In law and in cultural anthropology, affinity is the kinship relationship created or that exists between two people as a result of someone's marriage. It is the relationship which each party to a marriage has to the relations of the other partner to the marriage; but does not cover the marital relationship itself. Laws, traditions and customs relating to affinity vary considerably, sometimes ceasing with the death of one of the marriage partners through whom affinity is traced, and sometimes with the divorce of the marriage partners. In addition to kinship by marriage, "affinity" can sometimes also include kinship by adoption or a step relationship.
Unlike blood relationships (consanguinity), which may have genetic consequences, affinity is essentially a social or moral construct, at times backed by legal consequences.
In law, affinity may be relevant in relation to prohibitions on incestuous sexual relations and in relation to whether particular couples are prohibited from marrying.
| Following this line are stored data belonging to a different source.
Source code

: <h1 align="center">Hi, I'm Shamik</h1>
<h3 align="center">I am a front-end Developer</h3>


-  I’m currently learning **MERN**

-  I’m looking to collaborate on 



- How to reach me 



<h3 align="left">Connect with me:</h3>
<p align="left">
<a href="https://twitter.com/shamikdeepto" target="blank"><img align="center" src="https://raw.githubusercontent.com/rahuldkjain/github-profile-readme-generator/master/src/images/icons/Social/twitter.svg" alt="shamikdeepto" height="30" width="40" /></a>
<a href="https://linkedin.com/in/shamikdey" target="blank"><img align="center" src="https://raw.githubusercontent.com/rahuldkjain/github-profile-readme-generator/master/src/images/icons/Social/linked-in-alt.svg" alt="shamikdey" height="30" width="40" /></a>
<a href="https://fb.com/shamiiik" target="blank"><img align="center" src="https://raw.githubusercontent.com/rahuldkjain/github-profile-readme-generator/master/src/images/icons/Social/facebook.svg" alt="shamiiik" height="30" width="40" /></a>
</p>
Which relationships are prohibited vary from jurisdiction to jurisdiction, and have varied over time. In some countries, especially in the past, the prohibited relationships were based on religious laws. In some countries, the prohibition on sexual relations between persons in an affinity relationship may be expressed in terms of degrees of relationship. The degree of affinity is considered the same as the consanguineal level a couple was joined, so that, for example, the degree of affinity of a husband to his sister-in-law is two, the same as the wife would be to her sister on the basis of consanguinity. The degree to the wife's parent or child is one, and to an aunt or niece it is three, and first cousin it is four. Though adoption and step relationships are cases of affinity, they are normally treated as consanguinity.
In law, affinity relatives by marriage are known as affines.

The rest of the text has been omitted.